TASK PROMPT: In the data below, which lines hold "Prisma"? Copy every one.

PROVIDED DATA:
================

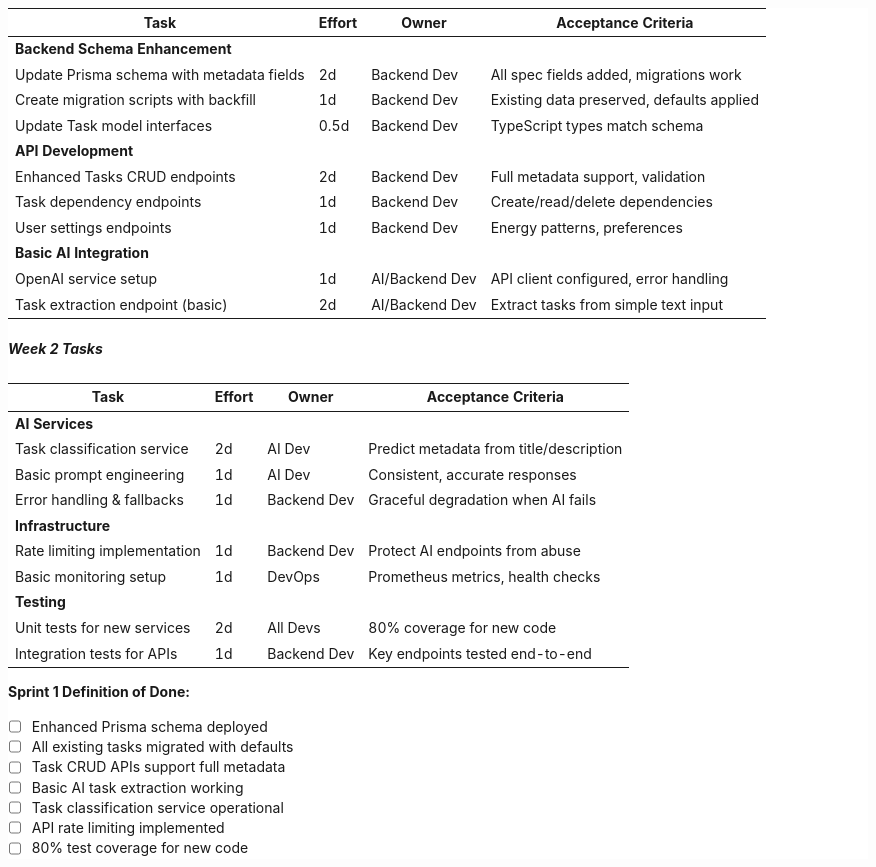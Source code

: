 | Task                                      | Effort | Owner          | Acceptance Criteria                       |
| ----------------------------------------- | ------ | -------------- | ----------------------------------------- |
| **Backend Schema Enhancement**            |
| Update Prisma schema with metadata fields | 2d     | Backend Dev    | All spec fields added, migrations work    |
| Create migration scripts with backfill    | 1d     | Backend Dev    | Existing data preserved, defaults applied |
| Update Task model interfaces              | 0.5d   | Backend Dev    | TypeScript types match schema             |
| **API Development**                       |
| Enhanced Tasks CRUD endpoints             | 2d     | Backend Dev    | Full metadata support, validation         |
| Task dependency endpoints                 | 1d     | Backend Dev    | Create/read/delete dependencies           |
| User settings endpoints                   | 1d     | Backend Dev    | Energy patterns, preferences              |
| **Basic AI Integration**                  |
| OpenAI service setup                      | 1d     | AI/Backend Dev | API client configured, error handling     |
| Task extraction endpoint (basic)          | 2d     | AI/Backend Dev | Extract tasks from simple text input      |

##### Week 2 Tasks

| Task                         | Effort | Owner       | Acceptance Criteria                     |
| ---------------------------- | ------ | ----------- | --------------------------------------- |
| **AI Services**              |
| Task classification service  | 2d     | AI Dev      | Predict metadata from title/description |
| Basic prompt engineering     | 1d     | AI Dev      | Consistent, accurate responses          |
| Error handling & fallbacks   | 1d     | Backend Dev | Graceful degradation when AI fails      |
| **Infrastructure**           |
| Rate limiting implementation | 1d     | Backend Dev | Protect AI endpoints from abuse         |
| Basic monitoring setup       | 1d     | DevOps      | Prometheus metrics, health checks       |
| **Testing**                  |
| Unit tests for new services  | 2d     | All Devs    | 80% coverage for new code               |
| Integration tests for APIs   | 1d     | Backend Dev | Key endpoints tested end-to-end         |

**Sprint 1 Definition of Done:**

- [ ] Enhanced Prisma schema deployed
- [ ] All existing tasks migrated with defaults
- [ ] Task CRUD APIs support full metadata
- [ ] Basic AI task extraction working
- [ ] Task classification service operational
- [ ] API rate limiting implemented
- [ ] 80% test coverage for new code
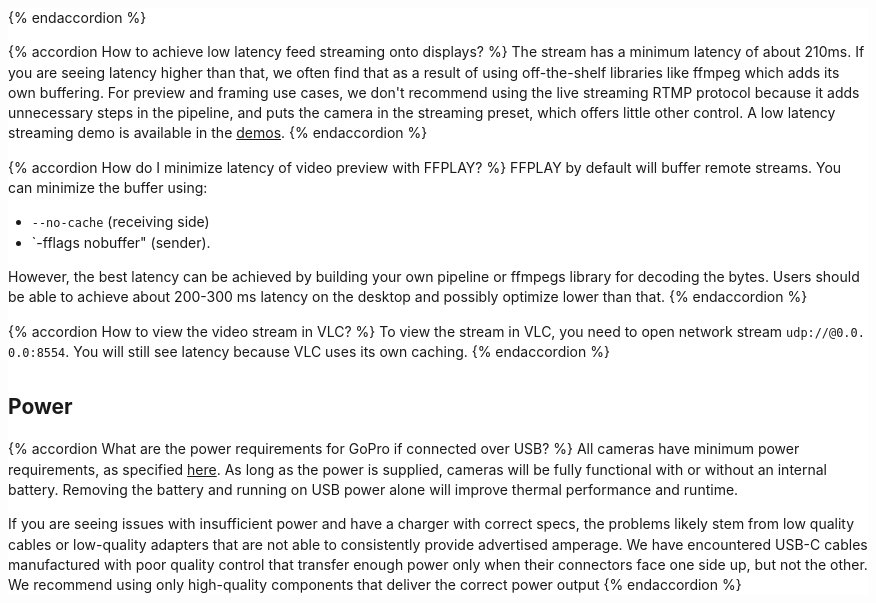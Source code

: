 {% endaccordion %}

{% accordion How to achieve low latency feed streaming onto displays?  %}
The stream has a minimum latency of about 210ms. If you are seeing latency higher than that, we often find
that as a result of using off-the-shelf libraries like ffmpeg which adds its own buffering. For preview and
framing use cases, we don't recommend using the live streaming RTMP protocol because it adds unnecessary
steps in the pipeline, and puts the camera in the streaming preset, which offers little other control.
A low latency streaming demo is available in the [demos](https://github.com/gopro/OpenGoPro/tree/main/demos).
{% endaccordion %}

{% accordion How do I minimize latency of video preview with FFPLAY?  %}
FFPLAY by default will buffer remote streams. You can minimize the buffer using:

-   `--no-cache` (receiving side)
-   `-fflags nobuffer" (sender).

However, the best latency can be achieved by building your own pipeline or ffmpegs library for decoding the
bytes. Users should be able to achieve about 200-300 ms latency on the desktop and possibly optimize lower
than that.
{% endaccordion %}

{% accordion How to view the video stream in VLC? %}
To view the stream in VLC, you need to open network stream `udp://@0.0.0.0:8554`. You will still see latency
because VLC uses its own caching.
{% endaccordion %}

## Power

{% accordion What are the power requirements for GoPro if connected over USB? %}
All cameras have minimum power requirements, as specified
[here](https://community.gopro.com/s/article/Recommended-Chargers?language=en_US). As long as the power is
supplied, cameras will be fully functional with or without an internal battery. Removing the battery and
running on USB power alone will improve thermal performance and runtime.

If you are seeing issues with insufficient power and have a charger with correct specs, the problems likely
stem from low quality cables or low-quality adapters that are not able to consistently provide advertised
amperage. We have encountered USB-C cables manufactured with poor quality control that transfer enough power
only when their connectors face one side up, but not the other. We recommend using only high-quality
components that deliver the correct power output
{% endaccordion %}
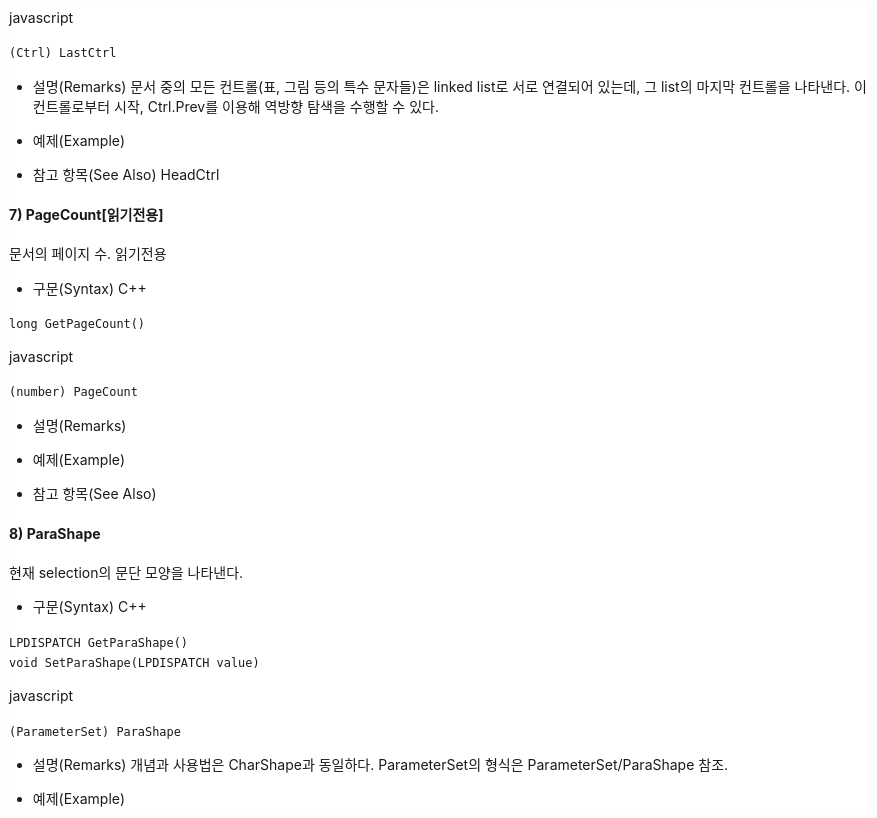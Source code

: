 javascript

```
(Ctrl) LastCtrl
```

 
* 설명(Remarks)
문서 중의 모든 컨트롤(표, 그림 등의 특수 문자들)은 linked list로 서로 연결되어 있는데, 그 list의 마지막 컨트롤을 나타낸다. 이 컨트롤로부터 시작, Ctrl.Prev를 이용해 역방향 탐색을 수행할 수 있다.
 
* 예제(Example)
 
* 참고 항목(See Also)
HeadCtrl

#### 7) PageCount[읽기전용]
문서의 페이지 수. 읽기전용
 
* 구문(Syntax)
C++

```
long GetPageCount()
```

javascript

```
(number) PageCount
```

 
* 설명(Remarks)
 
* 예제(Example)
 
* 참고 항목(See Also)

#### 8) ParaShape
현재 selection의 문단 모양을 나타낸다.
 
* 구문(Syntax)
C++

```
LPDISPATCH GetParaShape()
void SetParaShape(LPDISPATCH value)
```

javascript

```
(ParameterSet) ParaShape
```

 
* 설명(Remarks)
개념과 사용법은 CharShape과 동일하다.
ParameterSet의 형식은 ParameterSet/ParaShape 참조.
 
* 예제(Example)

================

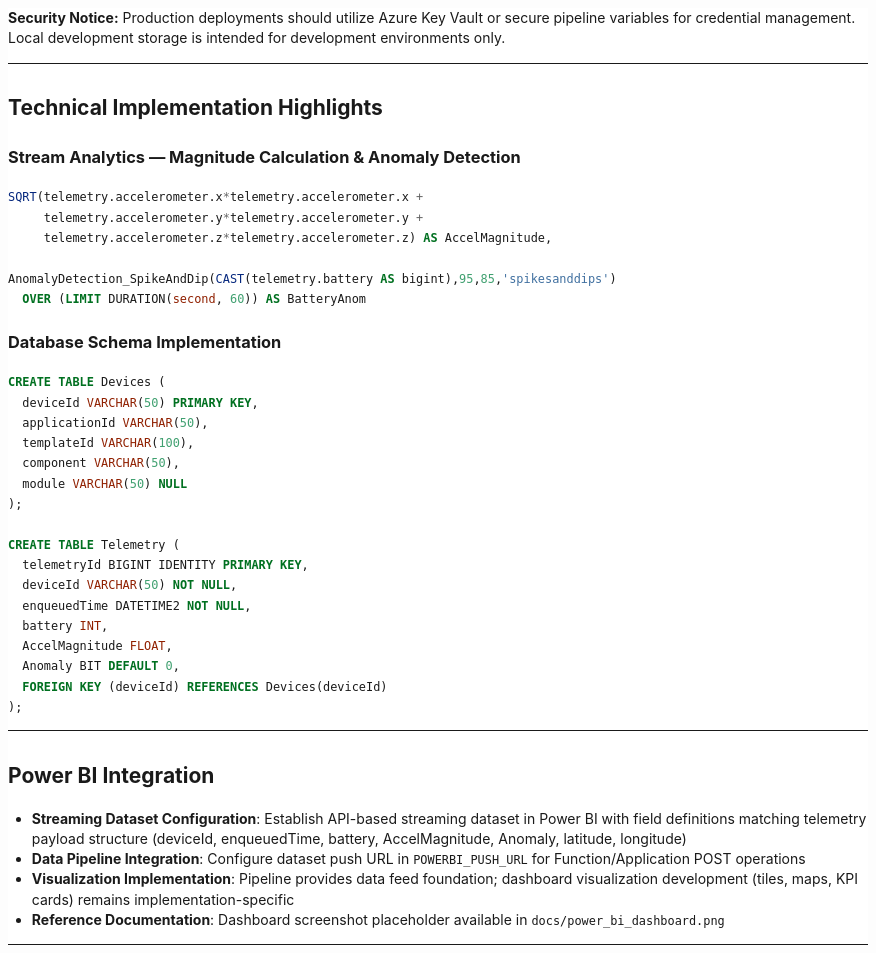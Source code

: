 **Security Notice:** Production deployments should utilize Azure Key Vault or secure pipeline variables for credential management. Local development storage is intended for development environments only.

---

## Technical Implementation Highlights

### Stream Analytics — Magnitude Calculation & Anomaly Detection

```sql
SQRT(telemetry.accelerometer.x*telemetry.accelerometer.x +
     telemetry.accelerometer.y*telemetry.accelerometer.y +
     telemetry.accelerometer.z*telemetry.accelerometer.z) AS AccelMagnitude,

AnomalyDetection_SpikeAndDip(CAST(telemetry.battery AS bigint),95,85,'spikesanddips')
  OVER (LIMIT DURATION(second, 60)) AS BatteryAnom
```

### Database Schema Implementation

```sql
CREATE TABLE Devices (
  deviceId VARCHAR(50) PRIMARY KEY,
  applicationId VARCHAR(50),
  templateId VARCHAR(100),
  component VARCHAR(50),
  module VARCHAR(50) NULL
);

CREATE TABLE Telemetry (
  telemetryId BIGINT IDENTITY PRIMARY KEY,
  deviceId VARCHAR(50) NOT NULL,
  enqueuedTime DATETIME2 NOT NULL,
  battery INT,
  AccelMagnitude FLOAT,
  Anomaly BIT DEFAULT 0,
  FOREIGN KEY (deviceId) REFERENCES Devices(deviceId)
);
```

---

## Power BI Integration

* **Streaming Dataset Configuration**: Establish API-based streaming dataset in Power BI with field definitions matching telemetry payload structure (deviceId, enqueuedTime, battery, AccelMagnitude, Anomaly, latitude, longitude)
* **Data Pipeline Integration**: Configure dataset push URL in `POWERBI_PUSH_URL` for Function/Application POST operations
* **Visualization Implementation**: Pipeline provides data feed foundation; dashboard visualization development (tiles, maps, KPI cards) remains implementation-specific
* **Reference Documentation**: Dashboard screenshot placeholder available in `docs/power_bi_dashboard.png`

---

================

FINISHED EXERCISE:
| Update Prisma schema with metadata fields | 2d     | Backend Dev    | All spec fields added, migrations work    |
- [ ] Enhanced Prisma schema deployed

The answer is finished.